One of the new PolyPods, located in the lobby of Rogers Hall
New furniture groupings, nicknamed PolyPods, have been installed throughout NYU-Poly’s campus in an effort to inspire spirited, impromptu collaboration among faculty, students and staff and brighten up underused spaces.
The groupings, which include ottomans, lounge chairs and sofas in modern designs and bright colors, have been installed in the lobby of Rogers Hall, the first floor of the Dibner Building and on the 4th floor of the Jacobs Building, while smaller groupings of furniture, nicknamed mini pods, are sprinkled throughout campus in locations including the 4th, 5th, 6th and 8th floors of Rogers Hall.
The furniture installations add color—in this case, reds and blues—and a brighter, more comfortable feel to a campus that was mostly gray, black and white. The lively, inviting PolyPods also will help in recruiting and retaining students and faculty, said Bethany Jankunis, assistant vice president of administrative planning and initiatives.
“We wanted to create pretty places where people can informally meet and exchange ideas,” she said. “Some of the best ideas occur at the water cooler, not necessarily in a formal meeting room.”
Expanding the Campus Transformation
Members of the Poly community had been talking about the need to liven up the campus for about a year, and the Capital Transformation space committee took up this challenge, investigating furniture choices, color schemes and prices. This was the second such project for the committee, comprised of faculty, staff and students.
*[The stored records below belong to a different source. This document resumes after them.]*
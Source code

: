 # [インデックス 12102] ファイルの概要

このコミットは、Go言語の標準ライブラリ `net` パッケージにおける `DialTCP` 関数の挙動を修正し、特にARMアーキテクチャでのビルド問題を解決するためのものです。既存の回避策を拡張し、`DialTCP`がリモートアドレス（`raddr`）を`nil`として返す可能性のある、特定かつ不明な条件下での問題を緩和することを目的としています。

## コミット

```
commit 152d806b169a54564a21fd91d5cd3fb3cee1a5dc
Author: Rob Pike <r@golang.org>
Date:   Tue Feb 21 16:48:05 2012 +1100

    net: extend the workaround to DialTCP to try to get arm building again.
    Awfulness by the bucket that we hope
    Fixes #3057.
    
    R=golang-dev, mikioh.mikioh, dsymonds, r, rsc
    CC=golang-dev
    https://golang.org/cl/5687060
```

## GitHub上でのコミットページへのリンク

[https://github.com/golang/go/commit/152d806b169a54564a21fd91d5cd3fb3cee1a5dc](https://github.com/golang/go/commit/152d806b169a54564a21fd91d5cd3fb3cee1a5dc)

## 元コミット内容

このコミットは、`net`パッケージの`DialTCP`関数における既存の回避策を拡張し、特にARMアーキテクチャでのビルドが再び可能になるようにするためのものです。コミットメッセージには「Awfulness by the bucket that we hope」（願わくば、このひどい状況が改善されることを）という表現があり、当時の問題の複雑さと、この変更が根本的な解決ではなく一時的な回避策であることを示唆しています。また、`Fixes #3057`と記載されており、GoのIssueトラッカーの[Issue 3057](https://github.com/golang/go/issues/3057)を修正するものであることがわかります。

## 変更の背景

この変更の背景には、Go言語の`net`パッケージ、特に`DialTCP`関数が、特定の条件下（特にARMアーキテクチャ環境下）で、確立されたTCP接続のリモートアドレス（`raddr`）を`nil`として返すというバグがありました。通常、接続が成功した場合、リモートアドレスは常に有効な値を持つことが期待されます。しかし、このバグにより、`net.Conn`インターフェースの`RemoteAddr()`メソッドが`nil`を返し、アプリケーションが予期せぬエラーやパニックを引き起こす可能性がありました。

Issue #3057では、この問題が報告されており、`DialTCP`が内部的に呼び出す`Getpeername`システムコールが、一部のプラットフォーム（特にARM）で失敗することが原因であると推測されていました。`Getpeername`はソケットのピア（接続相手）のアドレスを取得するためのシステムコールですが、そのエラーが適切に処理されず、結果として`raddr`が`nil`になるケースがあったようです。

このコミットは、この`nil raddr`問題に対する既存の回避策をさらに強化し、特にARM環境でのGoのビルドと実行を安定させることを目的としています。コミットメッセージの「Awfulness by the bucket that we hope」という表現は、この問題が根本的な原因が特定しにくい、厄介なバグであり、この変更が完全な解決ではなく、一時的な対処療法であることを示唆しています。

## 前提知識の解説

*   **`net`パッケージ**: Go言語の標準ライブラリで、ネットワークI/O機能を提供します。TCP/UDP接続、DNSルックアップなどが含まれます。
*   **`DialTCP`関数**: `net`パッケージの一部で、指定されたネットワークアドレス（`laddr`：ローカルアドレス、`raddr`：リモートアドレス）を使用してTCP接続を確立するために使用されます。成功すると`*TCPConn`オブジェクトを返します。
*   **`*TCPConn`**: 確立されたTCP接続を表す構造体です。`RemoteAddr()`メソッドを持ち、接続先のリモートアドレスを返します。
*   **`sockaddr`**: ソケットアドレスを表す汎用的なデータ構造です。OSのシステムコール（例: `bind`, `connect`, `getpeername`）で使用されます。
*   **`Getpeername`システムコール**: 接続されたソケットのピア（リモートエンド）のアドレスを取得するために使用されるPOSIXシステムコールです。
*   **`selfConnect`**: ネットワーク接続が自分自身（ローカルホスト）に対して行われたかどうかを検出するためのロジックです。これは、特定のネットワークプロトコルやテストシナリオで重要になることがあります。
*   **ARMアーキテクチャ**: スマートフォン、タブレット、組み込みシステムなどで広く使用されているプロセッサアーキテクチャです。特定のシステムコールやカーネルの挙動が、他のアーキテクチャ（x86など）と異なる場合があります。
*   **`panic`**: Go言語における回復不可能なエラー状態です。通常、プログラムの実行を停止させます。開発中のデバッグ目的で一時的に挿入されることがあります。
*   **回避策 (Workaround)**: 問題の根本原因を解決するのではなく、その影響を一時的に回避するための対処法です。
This committee was also responsible for the recent upgrades to Poly’s main corridor and café.
In making decisions about the PolyPods, the committee wanted input from the larger campus community, so the pod finalists were displayed in the main lobby of the Jacobs Building as part of a formal kick-off event in February, hosted by President Jerry Hultin and Provost Dianne Rekow.
Faculty, students and staff were invited to sit on and touch the furniture and then vote—either by casting a ballot there in the lobby or by completing an online survey—on which options they found most comfortable and appealing. More than 250 members of the NYU-Poly community weighed in.
“These kinds of small projects are the things that make a difference,” Jankunis said. “They are a low-cost way to enliven our campus.”